Fluid goes to the ram/wing with less resistance first.

Normal operating conditions.


----------



## WiBoss (Aug 6, 2020)

Yes even after swapping hoses the right wing still lags. I am religious about greasing the vertical hinge pin. Nothing is bent on the plow, it is babies. I replaced the horizontal hinge pin a couple months ago also. I could swap the right and left cylinders around. Maybe even after a ram rebuild there is still something wrong with the right cylinder? If that is the case the problem should follow the cylinder if swapped.


----------



## cwren2472 (Aug 15, 2014)

WiBoss said:


> Yes even after swapping hoses the right wing still lags. I am religious about greasing the vertical hinge pin. Nothing is bent on the plow, it is babies. I replaced the horizontal hinge pin a couple months ago also. I could swap the right and left cylinders around. Maybe even after a ram rebuild there is still something wrong with the right cylinder? If that is the case the problem should follow the cylinder if swapped.


Possibly - If the problem was with the cylinder, you should see the problem follow but it's normal for the left wing to be a bit faster anyway. But if the problem is as pronouced as you say, then yes it should be apparent if it's the cylinder.

But I'm inclined to agree with @Hydromaster - even if it doesn't seem it, I suspect the wing/frame itself, not the cylinder, especially if you've already rebuilt it. If the cylinder was binding up that bad, it seems unlikely you wouldn't have noticed it while disassembling and reassembling.

You could disconnect the pins from the back of the blade on both sides and pull the wings out by hand to see if there is a difference in resistance.


----------



## WiBoss (Aug 6, 2020)

Yes I did not notice anything out of the ordinary when rebuilding the hydraulic cylinder.
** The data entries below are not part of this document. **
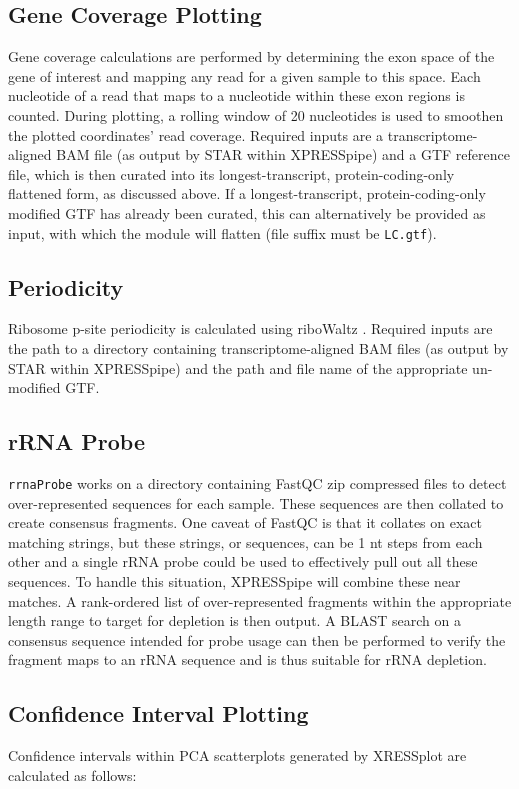 \documentclass[10pt, oneside]{article}
\begin{document}
\subsection{Gene Coverage Plotting}
Gene coverage calculations are performed by determining the exon space of the gene of interest and mapping any read for a given sample to this space. Each nucleotide of a read that maps to a nucleotide within these exon regions is counted. During plotting, a rolling window of 20 nucleotides is used to smoothen the plotted coordinates' read coverage. Required inputs are a transcriptome-aligned BAM file (as output by STAR within XPRESSpipe) and a GTF reference file, which is then curated into its longest-transcript, protein-coding-only flattened form, as discussed above. If a longest-transcript, protein-coding-only modified GTF has already been curated, this can alternatively be provided as input, with which the module will flatten (file suffix must be \texttt{LC.gtf}).

\subsection{Periodicity}
Ribosome p-site periodicity is calculated using riboWaltz \cite{ribowaltz}. Required inputs are the path to a directory containing transcriptome-aligned BAM files (as output by STAR within XPRESSpipe) and the path and file name of the appropriate un-modified GTF.

\subsection{rRNA Probe}
\texttt{rrnaProbe} works on a directory containing FastQC \cite{fastqc} zip compressed files to detect over-represented sequences for each sample. These sequences are then collated to create consensus fragments. One caveat of FastQC is that it collates on exact matching strings, but these strings, or sequences, can be 1 nt steps from each other and a single rRNA probe could be used to effectively pull out all these sequences. To handle this situation, XPRESSpipe will combine these near matches. A rank-ordered list of over-represented fragments within the appropriate length range to target for depletion is then output. A BLAST \cite{blast} search on a consensus sequence intended for probe usage can then be performed to verify the fragment maps to an rRNA sequence and is thus suitable for rRNA depletion.

\subsection{Confidence Interval Plotting}
Confidence intervals within PCA scatterplots generated by XRESSplot are calculated as follows:
\end{document}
The stroke pulled and pushed out and into the barrel like any other normal hydraulic cylinder. I will swap the cylinders from side to side and if it follows, I will look into the cylinder. If the problem still persists, I will pull the wing to cylinder bolt and wing spring on both sides to check resistance.


----------



## Hydromaster (Jun 11, 2018)

Your over thinking it.
If nothing was bent why did you replace the hing pin on this pristine plow?

Fluid takes the path of least resistance first .
When it was new itmay appear that at the wings extended at the same speed.

A slite Twist long length of the plow could be hard to see & again why did you have to replace the vertical hinge pin?


----------



## WiBoss (Aug 6, 2020)

Hydromaster said:


> Your over thinking it.
> If nothing was bent why did you replace the hing pin on this pristine plow?
> 
> Fluid takes the path of least resistance first .
> ...


I bought the plow used last year and just went through everything on the plow to get it ready. I haven't replaced the vertical hinge pin because it looks great. I replaced the horizontal hinge pin just because it was cheap and easy to get out.


----------



## Hydromaster (Jun 11, 2018)

WiBoss said:


> I bought the plow used last year and just went through everything on the plow to get it ready. I haven't replaced the vertical hinge pin because it looks great. I replaced the horizontal hinge pin just because it was cheap and easy to get out.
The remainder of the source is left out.